If you have ever owned or inherited property, even though you’ve never lived there, you are not considered a first-time buyer.
Remember that many mortgage deals are available to first-time home buyers but also offer assistance to homeowners who already own a house.
If you’re a first-time purchaser, you will get a discount on stamp duty. However, if you buy as a couple, and one of you previously owned property the other will lose their first-time buyer status.
Commercial property owners have good news. You can still be considered a first-time buyer if you own a restaurant or shop but not a home.
Are You a First-time Purchaser?
You’re a first-time buyer if:
- You don’t currently own a home, either in the UK or abroad
- You don’t have a previous home in the UK.
- You have never owned commercial property such as a restaurant or shop.
- You own or were the owner of, a property in the UK or overseas.
- You have inherited a property that someone else has.
- Someone is purchasing a property on your behalf, but they already have one.
According to Myles Robinson at Loan Corp, lenders will likely lend you between three and five times your annual salary.
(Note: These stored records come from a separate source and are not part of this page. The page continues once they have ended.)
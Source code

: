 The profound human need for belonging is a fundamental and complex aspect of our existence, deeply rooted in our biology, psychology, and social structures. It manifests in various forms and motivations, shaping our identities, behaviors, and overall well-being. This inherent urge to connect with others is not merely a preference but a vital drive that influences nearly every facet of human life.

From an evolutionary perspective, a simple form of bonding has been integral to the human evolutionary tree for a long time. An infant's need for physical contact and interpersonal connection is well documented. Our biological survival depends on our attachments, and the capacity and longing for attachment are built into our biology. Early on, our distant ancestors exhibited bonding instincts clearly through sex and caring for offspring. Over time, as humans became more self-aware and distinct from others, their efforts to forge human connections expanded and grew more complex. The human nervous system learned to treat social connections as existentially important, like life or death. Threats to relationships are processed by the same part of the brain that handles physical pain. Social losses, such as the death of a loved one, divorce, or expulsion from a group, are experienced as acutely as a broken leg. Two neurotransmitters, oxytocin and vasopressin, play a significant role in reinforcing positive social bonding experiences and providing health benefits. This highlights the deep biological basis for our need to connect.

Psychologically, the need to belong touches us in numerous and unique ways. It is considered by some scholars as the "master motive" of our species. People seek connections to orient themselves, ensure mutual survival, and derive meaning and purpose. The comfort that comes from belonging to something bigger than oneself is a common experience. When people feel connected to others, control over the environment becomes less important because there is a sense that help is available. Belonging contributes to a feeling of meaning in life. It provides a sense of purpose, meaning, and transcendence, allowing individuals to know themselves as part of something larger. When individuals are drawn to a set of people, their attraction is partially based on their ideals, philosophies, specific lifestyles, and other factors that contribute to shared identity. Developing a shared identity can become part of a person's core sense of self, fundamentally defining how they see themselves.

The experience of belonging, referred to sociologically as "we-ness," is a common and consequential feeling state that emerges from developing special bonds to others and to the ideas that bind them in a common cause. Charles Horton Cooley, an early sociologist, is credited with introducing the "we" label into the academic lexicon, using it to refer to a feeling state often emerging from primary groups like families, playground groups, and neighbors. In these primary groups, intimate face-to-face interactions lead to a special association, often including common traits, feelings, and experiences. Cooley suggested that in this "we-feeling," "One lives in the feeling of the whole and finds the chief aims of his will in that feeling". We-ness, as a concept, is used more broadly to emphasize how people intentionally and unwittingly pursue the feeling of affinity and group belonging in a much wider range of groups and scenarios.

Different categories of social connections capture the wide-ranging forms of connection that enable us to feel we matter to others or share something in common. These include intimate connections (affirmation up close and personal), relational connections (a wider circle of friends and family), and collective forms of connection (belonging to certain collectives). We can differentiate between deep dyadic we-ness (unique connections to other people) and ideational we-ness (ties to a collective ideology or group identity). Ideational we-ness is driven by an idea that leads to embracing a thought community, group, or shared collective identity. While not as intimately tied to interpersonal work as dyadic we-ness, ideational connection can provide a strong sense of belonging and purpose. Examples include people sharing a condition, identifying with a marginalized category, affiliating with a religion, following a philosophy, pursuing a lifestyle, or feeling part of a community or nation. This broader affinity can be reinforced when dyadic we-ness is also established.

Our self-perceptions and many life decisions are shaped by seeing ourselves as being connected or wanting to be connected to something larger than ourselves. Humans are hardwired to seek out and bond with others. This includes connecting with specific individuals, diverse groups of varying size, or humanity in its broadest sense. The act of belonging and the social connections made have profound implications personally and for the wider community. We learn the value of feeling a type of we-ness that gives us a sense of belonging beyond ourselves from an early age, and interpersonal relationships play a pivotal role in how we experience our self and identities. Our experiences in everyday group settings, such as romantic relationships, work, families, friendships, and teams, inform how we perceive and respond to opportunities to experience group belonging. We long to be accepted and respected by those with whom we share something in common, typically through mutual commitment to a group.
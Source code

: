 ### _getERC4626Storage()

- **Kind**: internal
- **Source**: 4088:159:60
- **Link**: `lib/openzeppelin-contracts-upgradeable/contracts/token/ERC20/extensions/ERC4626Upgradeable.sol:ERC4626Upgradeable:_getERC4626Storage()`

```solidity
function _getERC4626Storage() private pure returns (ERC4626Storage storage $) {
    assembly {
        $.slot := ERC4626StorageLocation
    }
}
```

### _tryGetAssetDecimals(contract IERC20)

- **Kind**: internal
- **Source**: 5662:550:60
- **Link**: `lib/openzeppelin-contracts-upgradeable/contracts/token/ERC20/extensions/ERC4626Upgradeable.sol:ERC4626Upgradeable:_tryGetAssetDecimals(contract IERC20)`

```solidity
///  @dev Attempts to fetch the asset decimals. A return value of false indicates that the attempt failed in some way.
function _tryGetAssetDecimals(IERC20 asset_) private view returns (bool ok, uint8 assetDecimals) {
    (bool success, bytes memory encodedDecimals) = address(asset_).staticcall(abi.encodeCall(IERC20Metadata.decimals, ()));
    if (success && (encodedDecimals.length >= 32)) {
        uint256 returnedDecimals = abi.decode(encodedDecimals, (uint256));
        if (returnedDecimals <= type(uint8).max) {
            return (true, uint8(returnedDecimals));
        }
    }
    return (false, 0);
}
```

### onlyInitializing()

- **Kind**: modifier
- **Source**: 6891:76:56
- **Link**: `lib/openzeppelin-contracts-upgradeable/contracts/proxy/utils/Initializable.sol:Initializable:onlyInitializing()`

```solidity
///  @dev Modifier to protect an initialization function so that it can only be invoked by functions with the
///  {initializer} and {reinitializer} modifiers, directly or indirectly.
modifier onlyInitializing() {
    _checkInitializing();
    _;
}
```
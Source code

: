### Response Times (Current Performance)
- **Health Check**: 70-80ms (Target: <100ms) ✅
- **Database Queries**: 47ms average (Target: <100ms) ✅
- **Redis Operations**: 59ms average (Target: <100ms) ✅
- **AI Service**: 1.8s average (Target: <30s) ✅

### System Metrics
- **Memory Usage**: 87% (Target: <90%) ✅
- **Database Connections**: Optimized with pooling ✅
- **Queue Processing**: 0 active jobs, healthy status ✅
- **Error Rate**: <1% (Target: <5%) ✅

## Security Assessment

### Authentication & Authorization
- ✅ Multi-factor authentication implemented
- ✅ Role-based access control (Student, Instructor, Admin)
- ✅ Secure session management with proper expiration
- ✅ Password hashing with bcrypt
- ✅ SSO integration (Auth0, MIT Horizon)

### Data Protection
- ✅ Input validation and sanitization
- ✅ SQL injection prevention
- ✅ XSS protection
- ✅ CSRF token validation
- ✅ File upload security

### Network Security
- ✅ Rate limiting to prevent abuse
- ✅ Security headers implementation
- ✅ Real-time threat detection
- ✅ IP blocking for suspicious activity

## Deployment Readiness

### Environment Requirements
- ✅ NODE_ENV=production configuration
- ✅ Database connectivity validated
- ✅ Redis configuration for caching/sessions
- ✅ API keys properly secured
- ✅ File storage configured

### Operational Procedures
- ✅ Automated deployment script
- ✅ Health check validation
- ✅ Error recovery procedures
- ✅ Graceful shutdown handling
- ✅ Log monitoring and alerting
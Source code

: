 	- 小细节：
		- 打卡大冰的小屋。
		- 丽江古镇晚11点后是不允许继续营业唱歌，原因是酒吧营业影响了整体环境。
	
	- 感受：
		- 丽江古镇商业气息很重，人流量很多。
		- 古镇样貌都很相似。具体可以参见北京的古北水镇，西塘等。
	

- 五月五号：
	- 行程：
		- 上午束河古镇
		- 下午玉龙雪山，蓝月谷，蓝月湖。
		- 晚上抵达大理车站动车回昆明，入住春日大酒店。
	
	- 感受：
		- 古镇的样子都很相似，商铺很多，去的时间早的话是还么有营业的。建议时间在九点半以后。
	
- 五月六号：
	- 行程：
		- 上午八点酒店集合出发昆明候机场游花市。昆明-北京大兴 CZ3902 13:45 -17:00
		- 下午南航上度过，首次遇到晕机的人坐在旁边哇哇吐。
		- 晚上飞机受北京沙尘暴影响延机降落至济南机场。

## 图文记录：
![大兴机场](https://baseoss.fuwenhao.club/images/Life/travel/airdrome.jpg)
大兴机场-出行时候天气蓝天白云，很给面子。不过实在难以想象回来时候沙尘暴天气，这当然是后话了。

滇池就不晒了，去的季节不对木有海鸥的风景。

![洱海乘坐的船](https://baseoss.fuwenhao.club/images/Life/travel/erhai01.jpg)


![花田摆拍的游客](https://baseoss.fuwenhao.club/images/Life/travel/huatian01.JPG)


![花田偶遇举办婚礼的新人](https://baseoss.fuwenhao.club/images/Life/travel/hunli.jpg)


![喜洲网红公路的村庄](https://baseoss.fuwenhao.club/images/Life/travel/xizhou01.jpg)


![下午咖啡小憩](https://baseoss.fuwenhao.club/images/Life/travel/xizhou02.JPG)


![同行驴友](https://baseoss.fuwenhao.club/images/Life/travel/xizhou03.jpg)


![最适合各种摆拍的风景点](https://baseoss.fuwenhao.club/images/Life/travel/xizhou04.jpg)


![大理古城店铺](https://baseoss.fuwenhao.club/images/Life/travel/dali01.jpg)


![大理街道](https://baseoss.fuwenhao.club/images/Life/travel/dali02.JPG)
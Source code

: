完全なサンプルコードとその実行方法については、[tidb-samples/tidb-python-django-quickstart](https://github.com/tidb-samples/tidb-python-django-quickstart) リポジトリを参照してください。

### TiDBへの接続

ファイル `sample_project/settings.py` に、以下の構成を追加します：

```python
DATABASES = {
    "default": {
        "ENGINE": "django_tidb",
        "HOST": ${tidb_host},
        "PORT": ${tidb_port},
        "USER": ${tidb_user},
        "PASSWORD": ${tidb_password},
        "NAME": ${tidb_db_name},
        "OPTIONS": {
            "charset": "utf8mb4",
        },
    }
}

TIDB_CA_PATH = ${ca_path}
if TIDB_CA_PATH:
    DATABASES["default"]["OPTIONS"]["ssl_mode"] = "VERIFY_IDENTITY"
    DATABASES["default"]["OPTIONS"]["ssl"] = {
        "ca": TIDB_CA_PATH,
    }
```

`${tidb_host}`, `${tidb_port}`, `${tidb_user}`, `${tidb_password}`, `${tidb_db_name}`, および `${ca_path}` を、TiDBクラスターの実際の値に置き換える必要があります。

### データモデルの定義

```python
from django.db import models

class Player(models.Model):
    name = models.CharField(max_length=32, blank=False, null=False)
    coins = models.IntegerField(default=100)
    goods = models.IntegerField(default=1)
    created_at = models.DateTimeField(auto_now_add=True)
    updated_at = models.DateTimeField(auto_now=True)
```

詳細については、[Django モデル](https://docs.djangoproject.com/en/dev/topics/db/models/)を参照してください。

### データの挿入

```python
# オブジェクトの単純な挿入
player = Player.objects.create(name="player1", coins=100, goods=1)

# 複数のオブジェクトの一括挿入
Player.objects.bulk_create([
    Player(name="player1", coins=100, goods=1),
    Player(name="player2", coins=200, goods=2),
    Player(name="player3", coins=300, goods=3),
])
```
They also consider your financial situation.
Here are some of the criteria lenders and banks use to determine how much you can borrow.
- Regular outgoings
- Credit history
It’s a smart idea to spend sensibly and cut your outgoings for three to six months before applying to increase your borrowing capacity.
It is also worthwhile to find out your credit score. Before you apply for a mortgage, make sure that the information you have is accurate and current.
You can also improve your credit rating by showing lenders that you are comfortable managing debt. One common way to do so is to use a credit card and make the payments on time.
If you aren’t already a member of the electoral roll, this is a sign that lenders regard as reliability.
You May Like to Read: How to Obtain a One-time Construction Loan?
What Deposit is Required for a Mortgage to a First-time Buyer?
The higher your deposit is, the higher your interest rate when buying a house.
To get a mortgage, you must have a minimum of a 5% deposit on your property. This will lead to a 95 loan–to-value (LTV), mortgage. This is the maximum amount that most lenders will accept.
LTV refers to the amount of money you need to purchase the property. The LTV ratio measures how much you can get from mortgage lenders.
It’s worth saving more than a 5% deposit, if possible.
Ways to Get Your First Mortgage
If you are a first-time home buyer and want to apply for a mortgage, here are some things you must do before starting the application process:
- Check how much money you have saved for buying the home for yourself.
- Search for various schemes designed for first-time buyers and list down whichever suits your requirements.
- You must ensure that you can afford the mortgage.
- Search for a property
- Do thorough research and find the best type of mortgage for yourself.
- You can use the tables available online for first-time buyers to choose the best mortgage for yourself.